- What is being asked
Please quote exactly the lines below from the line containing "Basic stat 2 |" to the line containing "Sword/) | **ATQ** | **DEF** |", both lines included, and nothing else.

- Records to process
·····
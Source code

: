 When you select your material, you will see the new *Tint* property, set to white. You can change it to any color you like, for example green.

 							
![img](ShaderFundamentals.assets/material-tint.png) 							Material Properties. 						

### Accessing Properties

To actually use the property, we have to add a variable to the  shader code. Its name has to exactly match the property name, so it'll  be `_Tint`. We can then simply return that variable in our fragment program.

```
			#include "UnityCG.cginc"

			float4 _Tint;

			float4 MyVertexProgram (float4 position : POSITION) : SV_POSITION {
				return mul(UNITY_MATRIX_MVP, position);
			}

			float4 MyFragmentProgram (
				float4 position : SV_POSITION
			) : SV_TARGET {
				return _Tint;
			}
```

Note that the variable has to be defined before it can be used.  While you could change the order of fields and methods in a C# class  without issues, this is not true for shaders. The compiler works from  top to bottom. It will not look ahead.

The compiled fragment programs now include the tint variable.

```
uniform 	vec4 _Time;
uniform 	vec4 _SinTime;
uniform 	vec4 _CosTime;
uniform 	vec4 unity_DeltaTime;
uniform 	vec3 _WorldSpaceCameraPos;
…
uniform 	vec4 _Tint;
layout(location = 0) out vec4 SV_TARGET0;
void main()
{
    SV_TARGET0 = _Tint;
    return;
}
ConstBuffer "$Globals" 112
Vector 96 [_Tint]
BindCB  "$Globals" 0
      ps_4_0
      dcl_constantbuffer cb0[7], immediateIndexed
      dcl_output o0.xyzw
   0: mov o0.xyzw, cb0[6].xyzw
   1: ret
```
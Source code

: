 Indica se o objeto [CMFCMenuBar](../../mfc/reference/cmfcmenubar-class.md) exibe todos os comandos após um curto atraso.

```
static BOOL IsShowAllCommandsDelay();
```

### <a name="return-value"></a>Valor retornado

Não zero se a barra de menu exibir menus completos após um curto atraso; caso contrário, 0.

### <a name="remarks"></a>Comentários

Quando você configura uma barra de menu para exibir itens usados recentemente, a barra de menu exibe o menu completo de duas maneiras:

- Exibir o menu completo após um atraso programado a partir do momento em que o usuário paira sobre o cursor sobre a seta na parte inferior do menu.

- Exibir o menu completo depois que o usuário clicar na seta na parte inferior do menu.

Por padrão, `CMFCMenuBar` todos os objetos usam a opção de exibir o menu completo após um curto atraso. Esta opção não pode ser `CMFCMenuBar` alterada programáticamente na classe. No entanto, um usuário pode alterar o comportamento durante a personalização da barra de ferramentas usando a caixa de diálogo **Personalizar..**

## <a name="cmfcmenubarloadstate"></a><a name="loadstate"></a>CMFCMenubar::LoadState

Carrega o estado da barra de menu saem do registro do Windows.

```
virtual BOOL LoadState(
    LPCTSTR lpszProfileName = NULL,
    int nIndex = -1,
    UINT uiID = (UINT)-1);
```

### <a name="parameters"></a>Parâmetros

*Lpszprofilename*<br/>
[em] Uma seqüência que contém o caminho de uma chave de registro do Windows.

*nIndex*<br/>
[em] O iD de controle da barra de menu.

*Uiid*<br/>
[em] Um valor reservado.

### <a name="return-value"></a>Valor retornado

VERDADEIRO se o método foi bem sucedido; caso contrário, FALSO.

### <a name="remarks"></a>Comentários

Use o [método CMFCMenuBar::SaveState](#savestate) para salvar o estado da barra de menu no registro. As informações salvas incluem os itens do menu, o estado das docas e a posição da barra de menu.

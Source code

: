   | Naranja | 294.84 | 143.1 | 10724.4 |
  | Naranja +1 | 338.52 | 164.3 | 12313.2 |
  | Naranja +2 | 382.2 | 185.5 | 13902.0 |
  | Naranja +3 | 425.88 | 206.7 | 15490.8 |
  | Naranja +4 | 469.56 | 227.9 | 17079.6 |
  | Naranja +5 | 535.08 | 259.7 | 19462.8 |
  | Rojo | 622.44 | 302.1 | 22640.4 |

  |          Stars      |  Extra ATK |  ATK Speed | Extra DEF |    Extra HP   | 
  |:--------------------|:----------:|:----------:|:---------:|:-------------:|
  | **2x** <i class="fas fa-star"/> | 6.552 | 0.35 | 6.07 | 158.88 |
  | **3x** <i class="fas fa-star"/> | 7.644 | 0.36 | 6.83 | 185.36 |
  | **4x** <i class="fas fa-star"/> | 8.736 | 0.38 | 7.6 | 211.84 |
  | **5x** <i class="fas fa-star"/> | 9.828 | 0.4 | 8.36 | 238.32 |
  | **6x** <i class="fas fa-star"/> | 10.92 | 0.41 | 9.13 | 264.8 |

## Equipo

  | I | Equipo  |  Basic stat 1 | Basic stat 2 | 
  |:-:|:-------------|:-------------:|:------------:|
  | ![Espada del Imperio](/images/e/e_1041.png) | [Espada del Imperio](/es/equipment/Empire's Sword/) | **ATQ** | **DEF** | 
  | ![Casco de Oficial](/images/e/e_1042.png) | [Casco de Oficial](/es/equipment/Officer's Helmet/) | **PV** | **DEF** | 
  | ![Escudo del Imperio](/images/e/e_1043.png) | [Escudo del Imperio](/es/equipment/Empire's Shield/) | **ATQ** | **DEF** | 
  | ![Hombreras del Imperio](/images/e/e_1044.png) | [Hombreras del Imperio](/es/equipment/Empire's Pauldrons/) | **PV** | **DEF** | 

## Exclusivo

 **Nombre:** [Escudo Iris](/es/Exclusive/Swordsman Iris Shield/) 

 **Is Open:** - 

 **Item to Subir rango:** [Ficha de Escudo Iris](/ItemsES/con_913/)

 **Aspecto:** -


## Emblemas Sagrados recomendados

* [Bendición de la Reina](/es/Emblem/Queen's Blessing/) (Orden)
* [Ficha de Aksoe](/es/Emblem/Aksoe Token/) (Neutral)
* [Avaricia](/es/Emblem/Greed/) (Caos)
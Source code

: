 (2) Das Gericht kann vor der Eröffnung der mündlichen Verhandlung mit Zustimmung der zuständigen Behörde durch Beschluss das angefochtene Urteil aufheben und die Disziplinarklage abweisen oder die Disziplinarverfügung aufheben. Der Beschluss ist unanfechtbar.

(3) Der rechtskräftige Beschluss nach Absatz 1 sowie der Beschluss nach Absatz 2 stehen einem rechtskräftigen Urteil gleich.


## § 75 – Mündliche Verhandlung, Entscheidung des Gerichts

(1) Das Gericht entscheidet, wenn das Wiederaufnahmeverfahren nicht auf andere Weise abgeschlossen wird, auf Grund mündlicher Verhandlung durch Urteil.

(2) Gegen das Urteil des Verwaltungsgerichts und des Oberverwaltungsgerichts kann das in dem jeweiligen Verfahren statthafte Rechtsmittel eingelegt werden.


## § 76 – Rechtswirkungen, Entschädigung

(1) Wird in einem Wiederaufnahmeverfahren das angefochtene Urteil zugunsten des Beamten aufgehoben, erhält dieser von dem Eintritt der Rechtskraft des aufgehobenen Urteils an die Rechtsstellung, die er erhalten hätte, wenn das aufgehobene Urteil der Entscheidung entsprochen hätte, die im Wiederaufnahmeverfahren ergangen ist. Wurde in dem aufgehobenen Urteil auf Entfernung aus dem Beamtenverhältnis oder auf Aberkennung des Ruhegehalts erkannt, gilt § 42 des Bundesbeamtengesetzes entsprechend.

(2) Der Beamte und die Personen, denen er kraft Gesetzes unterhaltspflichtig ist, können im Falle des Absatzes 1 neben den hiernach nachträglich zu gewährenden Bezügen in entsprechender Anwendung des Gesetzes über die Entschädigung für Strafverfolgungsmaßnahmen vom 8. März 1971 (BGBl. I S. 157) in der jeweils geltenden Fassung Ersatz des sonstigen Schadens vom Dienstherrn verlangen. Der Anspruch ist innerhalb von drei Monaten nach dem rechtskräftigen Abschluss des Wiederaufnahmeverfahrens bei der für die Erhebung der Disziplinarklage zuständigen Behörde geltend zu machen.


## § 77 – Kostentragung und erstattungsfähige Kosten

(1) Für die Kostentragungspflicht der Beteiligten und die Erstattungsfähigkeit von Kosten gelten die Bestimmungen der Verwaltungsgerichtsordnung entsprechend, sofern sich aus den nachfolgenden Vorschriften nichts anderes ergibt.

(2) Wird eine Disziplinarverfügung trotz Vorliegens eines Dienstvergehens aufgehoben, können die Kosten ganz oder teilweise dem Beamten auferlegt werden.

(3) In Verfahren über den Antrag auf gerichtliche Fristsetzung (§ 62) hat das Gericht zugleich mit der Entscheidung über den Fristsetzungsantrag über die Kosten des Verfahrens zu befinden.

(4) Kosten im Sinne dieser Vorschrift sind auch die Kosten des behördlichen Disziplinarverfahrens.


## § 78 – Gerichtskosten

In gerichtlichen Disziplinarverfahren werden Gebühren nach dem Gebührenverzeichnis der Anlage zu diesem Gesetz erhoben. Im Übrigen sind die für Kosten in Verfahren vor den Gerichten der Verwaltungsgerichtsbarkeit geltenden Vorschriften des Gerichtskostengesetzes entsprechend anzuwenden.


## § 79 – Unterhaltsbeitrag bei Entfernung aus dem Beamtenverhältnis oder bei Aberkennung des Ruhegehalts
·····
- Answer to this exercise
  | I | Equipo  |  Basic stat 1 | Basic stat 2 | 
  |:-:|:-------------|:-------------:|:------------:|
  | ![Espada del Imperio](/images/e/e_1041.png) | [Espada del Imperio](/es/equipment/Empire's Sword/) | **ATQ** | **DEF** | 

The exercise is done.